Writers on Patricia Heaton's TV show say they quit over sexual harassment complaint against her husband

David Hunt, pictured with wife Patricia Heaton in 2016, was accused of inappropriately touching a female writer on the set of Carol's Second Act. (Photo: David Livingston/Getty Images)

In a new report published by the New York Times, two women who once wrote for Carol’s Second Act claimed they quit the CBS sitcom over how the network and showrunners handled a complaint against executive producer David Hunt — who also happens to be married to the show’s star, Emmy winner Patricia Heaton.

Writer Broti Gupta, who left the show in September, told the Times that she complained to HR about two instances in which the 65-year-old Hunt had allegedly touched her inappropriately. In early August, following a dinner for cast and crew at a pizza restaurant in Los Angeles, Hunt allegedly hugged Gupta from the side twice. She said he went on to compliment her pants and ran his hand up her thigh as they stood in the restaurant’s valet parking area.

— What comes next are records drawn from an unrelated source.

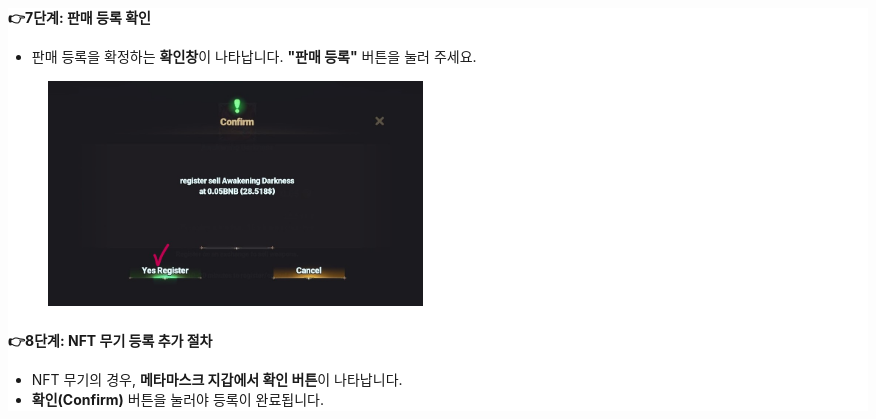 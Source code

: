 
#### **👉7단계:** 판매 등록 확인

* 판매 등록을 확정하는 **확인창**이 나타납니다. **"판매 등록"** 버튼을 눌러 주세요.

<figure><img src="../../../.gitbook/assets/7-7 (1).jpg" alt="" width="375"><figcaption></figcaption></figure>



#### **👉8단계:** NFT 무기 등록 추가 절차

* NFT 무기의 경우, **메타마스크 지갑에서 확인 버튼**이 나타납니다.
* **확인(Confirm)** 버튼을 눌러야 등록이 완료됩니다.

Carol's Second Act stars Heaton, while Hunt is an executive producer. (Photo: Sonja Flemming/CBS via Getty Images)

A lawyer for Hunt and Heaton, who have been married since 1990 and have four sons, told the newspaper that the British actor, director and producer “did not remember the details as described.”

Attorney Bryan Freedman added that Hunt “does not recall rubbing anyone’s thigh or leg and he disputes that characterization of it.”

Weeks later, Gupta said she was sitting in a chair on set next to writer and co-executive producer Margee Magee, who left the sitcom in October. The women claim that Hunt, who appeared to be looking for something, took Gupta by the shoulders and “jerked” her forward, prompting Magee to say, “Excuse me.” Hunt, they told the Times, did not respond.

Freeman, Hunt and Heaton’s lawyer, said that his client “remembers looking for a script but does not remember the detail of touching anyone’s shoulders, and if he did that, it was not intended to be offensive.”

After the second alleged incident, Gupta confided in Magee about her experience. Magee encouraged her to air her concerns to Carol’s Second Act showrunners Sarah Haskins and Emily Halpern, who went on to alert CBS and its internal HR department. The network, which was rocked by allegations of sexual misconduct from the likes of news anchor Charlie Rose and former chairman Les Moonves, introduced new sexual harassment reporting guidelines in May, according to the Times, and vowed to “ensure safety and build trust."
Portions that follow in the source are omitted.